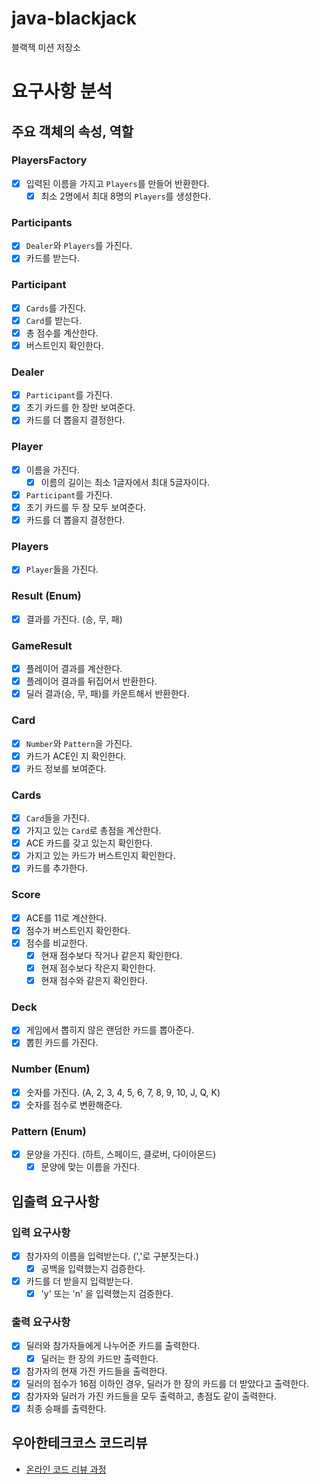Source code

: # java-blackjack

블랙잭 미션 저장소

# 요구사항 분석
## 주요 객체의 속성, 역할
### PlayersFactory
- [x] 입력된 이름을 가지고 `Players`를 만들어 반환한다.
  - [x] 최소 2명에서 최대 8명의 `Players`를 생성한다.

### Participants
- [x] `Dealer`와 `Players`를 가진다.
- [x] 카드를 받는다.

### Participant
- [x] `Cards`를 가진다.
- [x] `Card`를 받는다.
- [x] 총 점수를 계산한다.
- [x] 버스트인지 확인한다.

### Dealer
- [x] `Participant`를 가진다.
- [x] 초기 카드를 한 장만 보여준다.
- [x] 카드를 더 뽑을지 결정한다.

### Player
- [x] 이름을 가진다.
  - [x] 이름의 길이는 최소 1글자에서 최대 5글자이다.
- [x] `Participant`를 가진다.
- [x] 초기 카드를 두 장 모두 보여준다.
- [x] 카드를 더 뽑을지 결정한다.

### Players
- [x] `Player`들을 가진다.

### Result (Enum)
- [x] 결과를 가진다. (승, 무, 패)

### GameResult
- [x] 플레이어 결과를 계산한다.
- [x] 플레이어 결과를 뒤집어서 반환한다.
- [x] 딜러 결과(승, 무, 패)를 카운트해서 반환한다.

### Card
- [x] `Number`와 `Pattern`을 가진다.
- [x] 카드가 ACE인 지 확인한다.
- [x] 카드 정보를 보여준다.

### Cards
- [x] `Card`들을 가진다.
- [x] 가지고 있는 `Card`로 총점을 계산한다.
- [x] ACE 카드를 갖고 있는지 확인한다.
- [x] 가지고 있는 카드가 버스트인지 확인한다.
- [x] 카드를 추가한다.

### Score
- [x] ACE를 11로 계산한다.
- [x] 점수가 버스트인지 확인한다.
- [x] 점수를 비교한다.
  - [x] 현재 점수보다 작거나 같은지 확인한다.
  - [x] 현재 점수보다 작은지 확인한다.
  - [x] 현재 점수와 같은지 확인한다. 

### Deck
- [x] 게임에서 뽑히지 않은 랜덤한 카드를 뽑아준다.
- [x] 뽑힌 카드를 가진다.

### Number (Enum)
- [x] 숫자를 가진다. (A, 2, 3, 4, 5, 6, 7, 8, 9, 10, J, Q, K)
- [x] 숫자를 점수로 변환해준다.

### Pattern (Enum)
- [x] 문양을 가진다. (하트, 스페이드, 클로버, 다이아몬드)
  - [x] 문양에 맞는 이름을 가진다.

## 입출력 요구사항
### 입력 요구사항
- [x] 참가자의 이름을 입력받는다. (','로 구분짓는다.)
  - [x] 공백을 입력했는지 검증한다.
- [x] 카드를 더 받을지 입력받는다.
  - [x] 'y' 또는 'n' 을 입력했는지 검증한다.

### 출력 요구사항
- [x] 딜러와 참가자들에게 나누어준 카드를 출력한다.
  - [x] 딜러는 한 장의 카드만 출력한다.
- [x] 참가자의 현재 가진 카드들을 출력한다.
- [x] 딜러의 점수가 16점 이하인 경우, 딜러가 한 장의 카드를 더 받았다고 출력한다.
- [x] 참가자와 딜러가 가진 카드들을 모두 출력하고, 총점도 같이 출력한다.
- [x] 최종 승패를 출력한다.

## 우아한테크코스 코드리뷰

- [온라인 코드 리뷰 과정](https://github.com/woowacourse/woowacourse-docs/blob/master/maincourse/README.md)

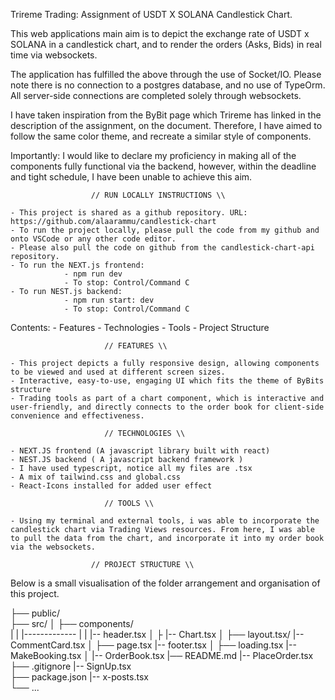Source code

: Trireme Trading: Assignment of USDT X SOLANA Candlestick Chart.

This web applications main aim is to depict the exchange rate of USDT x SOLANA in a candlestick chart, and to render the orders (Asks, Bids) in real time via websockets. 

The application has fulfilled the above through the use of Socket/IO. Please note there is no connection to a postgres database, and no use of TypeOrm. All server-side connections are completed solely through websockets. 

I have taken inspiration from the ByBit page which Trireme has linked in the description of the assignment, on the document. Therefore, I have aimed to follow the same color theme, and recreate a similar style of components.

Importantly: I would like to declare my proficiency in making all of the components fully functional via the backend, however, within the deadline and tight schedule, I have been unable to achieve this aim.


                      // RUN LOCALLY INSTRUCTIONS \\

    - This project is shared as a github repository. URL: https://github.com/alaarammu/candlestick-chart
    - To run the project locally, please pull the code from my github and onto VSCode or any other code editor. 
    - Please also pull the code on github from the candlestick-chart-api repository. 
    - To run the NEXT.js frontend:
                - npm run dev
                - To stop: Control/Command C
    - To run NEST.js backend: 
                - npm run start: dev
                - To stop: Control/Command C



Contents:
        - Features
        - Technologies
        - Tools
        - Project Structure


                         // FEATURES \\ 

    - This project depicts a fully responsive design, allowing components to be viewed and used at different screen sizes.
    - Interactive, easy-to-use, engaging UI which fits the theme of ByBits structure
    - Trading tools as part of a chart component, which is interactive and user-friendly, and directly connects to the order book for client-side convenience and effectiveness.

                         // TECHNOLOGIES \\ 

    - NEXT.JS frontend (A javascript library built with react)
    - NEST.JS backend ( A javascript backend framework )
    - I have used typescript, notice all my files are .tsx
    - A mix of tailwind.css and global.css
    - React-Icons installed for added user effect

                         // TOOLS \\ 

    - Using my terminal and external tools, i was able to incorporate the candlestick chart via Trading Views resources. From here, I was able to pull the data from the chart, and incorporate it into my order book via the websockets.                   

                      // PROJECT STRUCTURE \\

Below is a small visualisation of the folder arrangement and organisation of this project.

├── public/                 
├── src/
│   ├── components/  
|   |        |-------------
|   |                     |-- header.tsx
│   ├                     |-- Chart.tsx
│   ├── layout.tsx/       |-- CommentCard.tsx
│   ├── page.tsx          |-- footer.tsx
│   ├── loading.tsx       |-- MakeBooking.tsx
│                         |-- OrderBook.tsx
|── README.md             |-- PlaceOrder.tsx  
├── .gitignore            |-- SignUp.tsx        
├── package.json          |-- x-posts.tsx    
└── ...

------------------------------------

REQUIRED WORK = Lines from the start of the material through the line containing "## 우아한테크코스 코드리뷰" are to be restated word for word; no picture may be included.

EXERCISE ANSWER =
Source code

: # java-blackjack

블랙잭 미션 저장소

# 요구사항 분석
## 주요 객체의 속성, 역할
### PlayersFactory
- [x] 입력된 이름을 가지고 `Players`를 만들어 반환한다.
  - [x] 최소 2명에서 최대 8명의 `Players`를 생성한다.

### Participants
- [x] `Dealer`와 `Players`를 가진다.
- [x] 카드를 받는다.

### Participant
- [x] `Cards`를 가진다.
- [x] `Card`를 받는다.
- [x] 총 점수를 계산한다.
- [x] 버스트인지 확인한다.

### Dealer
- [x] `Participant`를 가진다.
- [x] 초기 카드를 한 장만 보여준다.
- [x] 카드를 더 뽑을지 결정한다.

### Player
- [x] 이름을 가진다.
  - [x] 이름의 길이는 최소 1글자에서 최대 5글자이다.
- [x] `Participant`를 가진다.
- [x] 초기 카드를 두 장 모두 보여준다.
- [x] 카드를 더 뽑을지 결정한다.

### Players
- [x] `Player`들을 가진다.

### Result (Enum)
- [x] 결과를 가진다. (승, 무, 패)

### GameResult
- [x] 플레이어 결과를 계산한다.
- [x] 플레이어 결과를 뒤집어서 반환한다.
- [x] 딜러 결과(승, 무, 패)를 카운트해서 반환한다.

### Card
- [x] `Number`와 `Pattern`을 가진다.
- [x] 카드가 ACE인 지 확인한다.
- [x] 카드 정보를 보여준다.

### Cards
- [x] `Card`들을 가진다.
- [x] 가지고 있는 `Card`로 총점을 계산한다.
- [x] ACE 카드를 갖고 있는지 확인한다.
- [x] 가지고 있는 카드가 버스트인지 확인한다.
- [x] 카드를 추가한다.

### Score
- [x] ACE를 11로 계산한다.
- [x] 점수가 버스트인지 확인한다.
- [x] 점수를 비교한다.
  - [x] 현재 점수보다 작거나 같은지 확인한다.
  - [x] 현재 점수보다 작은지 확인한다.
  - [x] 현재 점수와 같은지 확인한다. 

### Deck
- [x] 게임에서 뽑히지 않은 랜덤한 카드를 뽑아준다.
- [x] 뽑힌 카드를 가진다.

### Number (Enum)
- [x] 숫자를 가진다. (A, 2, 3, 4, 5, 6, 7, 8, 9, 10, J, Q, K)
- [x] 숫자를 점수로 변환해준다.

### Pattern (Enum)
- [x] 문양을 가진다. (하트, 스페이드, 클로버, 다이아몬드)
  - [x] 문양에 맞는 이름을 가진다.

## 입출력 요구사항
### 입력 요구사항
- [x] 참가자의 이름을 입력받는다. (','로 구분짓는다.)
  - [x] 공백을 입력했는지 검증한다.
- [x] 카드를 더 받을지 입력받는다.
  - [x] 'y' 또는 'n' 을 입력했는지 검증한다.

### 출력 요구사항
- [x] 딜러와 참가자들에게 나누어준 카드를 출력한다.
  - [x] 딜러는 한 장의 카드만 출력한다.
- [x] 참가자의 현재 가진 카드들을 출력한다.
- [x] 딜러의 점수가 16점 이하인 경우, 딜러가 한 장의 카드를 더 받았다고 출력한다.
- [x] 참가자와 딜러가 가진 카드들을 모두 출력하고, 총점도 같이 출력한다.
- [x] 최종 승패를 출력한다.

## 우아한테크코스 코드리뷰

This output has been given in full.